Doenças genéticas também podem gerar um quadro semelhante, e Atan enviou amostras para exames (que, meses depois, mostraram-se negativas para doença genética). Enquanto isso, Atan tentou outro exame muito mais simples: perguntou o que o rapaz comera nas últimas 24 horas.

A resposta de Jerome chocou Atan. Sua alimentação consistia principalmente em batata frita, batatinhas de pacote e carne processada. Uma vida inteira com dificuldade em aceitar alimentos fez com que Jerome perdesse aos poucos a tolerância à maioria das texturas da comida. Ele ingeria calorias suficientes para não emagrecer, mas havia anos não ingerira nutrientes essenciais.

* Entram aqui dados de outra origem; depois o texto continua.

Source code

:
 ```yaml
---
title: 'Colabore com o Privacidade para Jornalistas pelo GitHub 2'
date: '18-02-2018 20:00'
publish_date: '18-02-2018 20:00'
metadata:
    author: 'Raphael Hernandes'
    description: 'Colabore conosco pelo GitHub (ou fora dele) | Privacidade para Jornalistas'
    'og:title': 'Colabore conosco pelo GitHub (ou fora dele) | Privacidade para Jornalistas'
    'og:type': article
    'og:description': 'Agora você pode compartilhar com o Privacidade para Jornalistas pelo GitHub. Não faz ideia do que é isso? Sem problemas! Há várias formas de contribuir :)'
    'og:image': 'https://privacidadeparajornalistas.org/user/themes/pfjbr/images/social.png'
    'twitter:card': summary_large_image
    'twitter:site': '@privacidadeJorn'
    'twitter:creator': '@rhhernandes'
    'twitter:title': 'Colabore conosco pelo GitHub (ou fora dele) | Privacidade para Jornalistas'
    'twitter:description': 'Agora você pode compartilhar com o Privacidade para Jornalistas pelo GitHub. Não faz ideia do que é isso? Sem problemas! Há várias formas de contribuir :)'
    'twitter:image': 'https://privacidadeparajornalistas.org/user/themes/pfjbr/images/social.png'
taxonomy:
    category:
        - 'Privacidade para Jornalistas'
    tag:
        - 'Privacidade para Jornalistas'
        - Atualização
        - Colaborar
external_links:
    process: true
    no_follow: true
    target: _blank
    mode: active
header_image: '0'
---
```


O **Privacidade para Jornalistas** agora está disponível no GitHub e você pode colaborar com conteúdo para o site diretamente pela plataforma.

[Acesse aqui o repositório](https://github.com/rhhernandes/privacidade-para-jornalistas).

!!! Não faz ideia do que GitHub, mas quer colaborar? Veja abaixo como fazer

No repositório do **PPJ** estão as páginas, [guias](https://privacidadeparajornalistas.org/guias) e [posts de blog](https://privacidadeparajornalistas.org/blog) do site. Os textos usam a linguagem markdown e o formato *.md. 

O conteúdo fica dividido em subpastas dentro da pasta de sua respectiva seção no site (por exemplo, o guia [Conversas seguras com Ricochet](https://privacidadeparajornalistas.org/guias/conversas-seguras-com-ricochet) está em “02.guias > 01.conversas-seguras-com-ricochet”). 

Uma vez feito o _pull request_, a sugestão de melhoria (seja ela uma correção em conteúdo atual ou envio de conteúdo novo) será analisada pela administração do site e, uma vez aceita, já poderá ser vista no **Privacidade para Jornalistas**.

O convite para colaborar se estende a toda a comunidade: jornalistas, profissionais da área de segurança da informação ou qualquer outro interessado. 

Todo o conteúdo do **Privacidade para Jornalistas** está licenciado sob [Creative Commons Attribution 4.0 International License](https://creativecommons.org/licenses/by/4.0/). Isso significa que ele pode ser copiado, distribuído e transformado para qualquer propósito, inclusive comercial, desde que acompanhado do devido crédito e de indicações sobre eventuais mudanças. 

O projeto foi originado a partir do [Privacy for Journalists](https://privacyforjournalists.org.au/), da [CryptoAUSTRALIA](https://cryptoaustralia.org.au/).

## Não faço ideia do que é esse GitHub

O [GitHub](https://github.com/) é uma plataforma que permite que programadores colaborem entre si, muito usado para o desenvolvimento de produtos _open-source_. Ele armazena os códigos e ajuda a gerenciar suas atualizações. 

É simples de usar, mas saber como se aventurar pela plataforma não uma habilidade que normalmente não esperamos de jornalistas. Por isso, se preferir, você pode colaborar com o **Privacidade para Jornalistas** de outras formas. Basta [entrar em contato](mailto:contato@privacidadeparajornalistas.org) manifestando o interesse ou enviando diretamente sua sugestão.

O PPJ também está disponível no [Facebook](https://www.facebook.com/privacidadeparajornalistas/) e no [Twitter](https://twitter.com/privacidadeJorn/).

Atan mandou Jerome fazer exames para eliminar a má absorção, mas tinha certeza de que a má alimentação era a culpada. Os exames de laboratório confirmaram que a B12 ainda estava baixa, assim como outras vitaminas do complexo B. Como esses nutrientes trabalham juntos para manter os nervos saudáveis, a combinação de deficiências teve um impacto devastador. “Se a situação avançasse mais sem tratamento, ele desenvolveria dificuldades de movimento e falta de sensação nas pernas”, explica Atan. “Os pacientes também podem apresentar problemas cognitivos e psicológicos.”

Jerome tinha deficiência de outros nutrientes, como vitamina D, que contribuiu para a perda de densidade óssea. Ele começou a tomar suplementos e consultou um nutricionista e um especialista em transtornos alimentares.

Leia também: Deficiência de vitamina D: estamos vivendo uma epidemia?

“Depois dos dias difíceis em que tentávamos entender, estou muito feliz porque o levamos à Dra. Atan”, diz a mãe. Embora talvez nunca voltem ao normal, a visão e a audição de Jerome não estão mais piorando. Ele usa aparelho auditivo e se adaptou.

A maioria dos médicos de família não costuma perguntar o que os pacientes comem, observa Atan. “Quando há muitos sistemas afetados e não se sabe o que está acontecendo, é fácil pensar em alguma doença genética desconhecida. Mas tudo pode estar ligado à nutrição, e quanto menos perguntamos sobre isso, mais ficamos sem saber!”